Metasoma (Fig. 1). First tergite subtriangular, maximum length 0.5 times the maximum width; second tergite weakly trapezoid, with maximum length 0.75 times maximum width; third tergite narrow, 0.5 times as long as wide; fourth tergite weakly exposed; all tergites smooth, scattered with sparse setae. Segments and ovipositor that retracted within metasoma as illustrated (Figs 11, 12).

Colour. Body dark red. Antennae and legs reddish brown.

Figures 1–6.

Rhadinoscelidia delta Liu, Yao & Xu, sp. n. holotype. 1 lateral habitus 2 head in frontal view 3 head and pronotum in lateral view 4–5 dorsal view of head and pronotum 6 antenna.

Figures 7–12.

Rhadinoscelidia delta Liu, Yao & Xu, sp. n. holotype. 7 fore leg 8 mid leg 9 hind leg 10 fore wing and hind wing 11 seventh tergite, seventh sternite and ovipositor (indicated by T7, S7 and ovip) 12 sixth tergite.



Materials examined.

Holotype, female, China: Hainan, Mt. Wuzhishan (18.85°N, 109.66°E), May 16–20, 2007, Li-qiong Weng, No. 200800122. Paratype: 1 female, same data as type, No. 200800160.


The specific name derives from Greek ‘delta’, meaning triangular, referring to the triangular depression on frons.


The terminal segments and ovipositor structure of these females from China are similar to those of the genus Loboscelidia as described by Day (1979).

Key to species of Rhadinoscelidia of the World

Males are not known for Rhadinoscelidia delta and females are not known for Rhadinoscelidia halimunensis and Rhadinoscelidia malaysiae, so the following key has limited utility.
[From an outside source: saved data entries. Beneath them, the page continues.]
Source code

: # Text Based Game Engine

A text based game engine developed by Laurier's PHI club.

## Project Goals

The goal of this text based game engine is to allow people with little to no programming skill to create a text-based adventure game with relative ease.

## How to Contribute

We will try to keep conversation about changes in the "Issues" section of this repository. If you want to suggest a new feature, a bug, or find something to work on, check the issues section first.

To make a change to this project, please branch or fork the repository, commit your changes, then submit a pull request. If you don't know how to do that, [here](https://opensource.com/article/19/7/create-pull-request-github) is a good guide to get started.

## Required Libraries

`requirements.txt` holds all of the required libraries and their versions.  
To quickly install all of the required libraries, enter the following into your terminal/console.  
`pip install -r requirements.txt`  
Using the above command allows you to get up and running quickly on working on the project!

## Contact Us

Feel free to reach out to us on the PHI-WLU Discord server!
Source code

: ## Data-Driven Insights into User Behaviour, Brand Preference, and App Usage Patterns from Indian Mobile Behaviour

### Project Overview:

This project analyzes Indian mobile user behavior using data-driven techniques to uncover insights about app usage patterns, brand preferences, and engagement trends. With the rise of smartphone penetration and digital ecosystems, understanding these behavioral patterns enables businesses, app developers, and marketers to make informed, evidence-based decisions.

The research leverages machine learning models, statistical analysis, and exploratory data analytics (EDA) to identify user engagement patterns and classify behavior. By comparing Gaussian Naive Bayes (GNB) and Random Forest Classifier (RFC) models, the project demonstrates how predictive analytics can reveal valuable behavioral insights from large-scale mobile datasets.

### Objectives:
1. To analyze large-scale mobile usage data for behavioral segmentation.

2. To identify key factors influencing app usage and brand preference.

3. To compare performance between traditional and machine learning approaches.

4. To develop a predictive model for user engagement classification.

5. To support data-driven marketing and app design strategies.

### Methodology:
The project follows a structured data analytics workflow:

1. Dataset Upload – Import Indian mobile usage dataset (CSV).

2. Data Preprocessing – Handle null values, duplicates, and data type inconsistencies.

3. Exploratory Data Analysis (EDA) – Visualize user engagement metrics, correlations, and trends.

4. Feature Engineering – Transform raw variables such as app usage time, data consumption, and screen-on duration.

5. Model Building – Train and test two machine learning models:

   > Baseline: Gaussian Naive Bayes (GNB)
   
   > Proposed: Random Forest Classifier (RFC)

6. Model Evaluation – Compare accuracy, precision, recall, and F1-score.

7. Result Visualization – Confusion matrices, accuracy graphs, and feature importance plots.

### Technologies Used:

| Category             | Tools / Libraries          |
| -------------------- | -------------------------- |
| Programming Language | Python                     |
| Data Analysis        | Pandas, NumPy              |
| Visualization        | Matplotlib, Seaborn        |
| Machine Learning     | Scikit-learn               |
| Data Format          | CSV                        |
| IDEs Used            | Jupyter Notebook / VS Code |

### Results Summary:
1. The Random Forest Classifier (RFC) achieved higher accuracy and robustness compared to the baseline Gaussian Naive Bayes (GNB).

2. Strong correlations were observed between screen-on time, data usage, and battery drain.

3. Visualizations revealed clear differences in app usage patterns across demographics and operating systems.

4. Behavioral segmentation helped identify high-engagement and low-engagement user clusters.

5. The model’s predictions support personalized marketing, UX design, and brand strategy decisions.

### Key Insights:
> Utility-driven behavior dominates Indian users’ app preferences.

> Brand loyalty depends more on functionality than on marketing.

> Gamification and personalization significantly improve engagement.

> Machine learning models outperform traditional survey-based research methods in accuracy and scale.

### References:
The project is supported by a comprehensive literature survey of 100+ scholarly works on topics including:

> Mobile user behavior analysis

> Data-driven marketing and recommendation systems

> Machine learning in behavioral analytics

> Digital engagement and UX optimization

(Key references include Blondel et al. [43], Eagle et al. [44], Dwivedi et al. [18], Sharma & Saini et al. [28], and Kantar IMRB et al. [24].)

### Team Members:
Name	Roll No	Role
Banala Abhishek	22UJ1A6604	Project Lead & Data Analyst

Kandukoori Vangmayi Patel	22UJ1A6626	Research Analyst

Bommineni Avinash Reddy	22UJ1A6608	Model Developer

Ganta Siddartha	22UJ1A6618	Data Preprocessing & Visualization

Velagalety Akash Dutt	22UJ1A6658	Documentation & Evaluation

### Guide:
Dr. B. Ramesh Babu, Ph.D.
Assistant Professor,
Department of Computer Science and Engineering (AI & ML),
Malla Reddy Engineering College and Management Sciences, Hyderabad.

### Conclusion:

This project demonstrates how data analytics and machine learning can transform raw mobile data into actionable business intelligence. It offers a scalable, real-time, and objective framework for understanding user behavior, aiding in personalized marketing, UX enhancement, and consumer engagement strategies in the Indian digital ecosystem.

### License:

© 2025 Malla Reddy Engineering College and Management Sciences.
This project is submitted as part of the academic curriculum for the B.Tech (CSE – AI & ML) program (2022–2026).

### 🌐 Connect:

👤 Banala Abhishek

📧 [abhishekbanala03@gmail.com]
1 Male. Metasoma with five visible segments 2
Female. Metasoma with four visible segments. Fore wing venation restricted to basal 1/7; first anal vein distinct; frons with a reversed triangular depression near antennal sockets. China (Hainan) Rhadinoscelidia delta sp. n.
2 Scape with transparent flange on basal 1/4; frons with median carina forked at upper end near anterior margin of anterior ocellus. Indonesia Rhadinoscelidia halimunensis Ubaidillah
Scape without transparent flange on basal 1/4; frons with median carina not forked at upper end near anterior margin of anterior ocellus. Malaysia Rhadinoscelidia malaysiae Kimsey

We are very grateful to Mr. Xin-dao Qin, Zhong-run Zhang, for their kind help during field work in Hainan Province; to Prof Roger A. Beaver and Keith Wilson for their kind help to improve the manuscript English. We thank two anonymous reviewers for their useful comments to improve the manuscript. The project was jointly supported by National Nature Science Foundation of China (No.30770265) and the Ministry of Science and Technology of P. R. China (MOST grant N. 2006FY110500).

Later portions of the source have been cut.